Collected data entries =
== Segment start ==
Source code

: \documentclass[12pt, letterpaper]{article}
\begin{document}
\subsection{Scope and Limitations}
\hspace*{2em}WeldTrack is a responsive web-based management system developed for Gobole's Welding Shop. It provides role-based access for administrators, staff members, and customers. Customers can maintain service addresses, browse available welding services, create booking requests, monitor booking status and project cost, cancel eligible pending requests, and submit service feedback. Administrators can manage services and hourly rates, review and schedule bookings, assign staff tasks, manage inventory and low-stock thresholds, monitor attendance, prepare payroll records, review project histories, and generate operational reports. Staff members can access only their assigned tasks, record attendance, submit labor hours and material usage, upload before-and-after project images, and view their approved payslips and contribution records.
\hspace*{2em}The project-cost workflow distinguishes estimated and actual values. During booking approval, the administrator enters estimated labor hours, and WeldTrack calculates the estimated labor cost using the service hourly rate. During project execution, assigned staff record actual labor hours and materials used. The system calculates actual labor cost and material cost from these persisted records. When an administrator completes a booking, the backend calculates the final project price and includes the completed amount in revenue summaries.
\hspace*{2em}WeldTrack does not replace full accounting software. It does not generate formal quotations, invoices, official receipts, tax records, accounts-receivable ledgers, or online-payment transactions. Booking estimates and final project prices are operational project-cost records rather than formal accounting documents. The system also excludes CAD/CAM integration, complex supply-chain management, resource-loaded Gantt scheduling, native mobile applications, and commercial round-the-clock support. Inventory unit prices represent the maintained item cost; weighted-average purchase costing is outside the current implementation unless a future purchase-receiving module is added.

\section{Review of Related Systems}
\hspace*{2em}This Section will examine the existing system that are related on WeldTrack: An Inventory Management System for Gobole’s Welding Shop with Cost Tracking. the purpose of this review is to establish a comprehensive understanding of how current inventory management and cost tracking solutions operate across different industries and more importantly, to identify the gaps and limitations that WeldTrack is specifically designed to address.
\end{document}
== Segment end ==
Assignment = Your answer should be exactly the lines of the data above, from the first through the line containing "in revenue summaries.".

Response =
Source code

: \documentclass[12pt, letterpaper]{article}
\begin{document}
\subsection{Scope and Limitations}
\hspace*{2em}WeldTrack is a responsive web-based management system developed for Gobole's Welding Shop. It provides role-based access for administrators, staff members, and customers. Customers can maintain service addresses, browse available welding services, create booking requests, monitor booking status and project cost, cancel eligible pending requests, and submit service feedback. Administrators can manage services and hourly rates, review and schedule bookings, assign staff tasks, manage inventory and low-stock thresholds, monitor attendance, prepare payroll records, review project histories, and generate operational reports. Staff members can access only their assigned tasks, record attendance, submit labor hours and material usage, upload before-and-after project images, and view their approved payslips and contribution records.
\hspace*{2em}The project-cost workflow distinguishes estimated and actual values. During booking approval, the administrator enters estimated labor hours, and WeldTrack calculates the estimated labor cost using the service hourly rate. During project execution, assigned staff record actual labor hours and materials used. The system calculates actual labor cost and material cost from these persisted records. When an administrator completes a booking, the backend calculates the final project price and includes the completed amount in revenue summaries.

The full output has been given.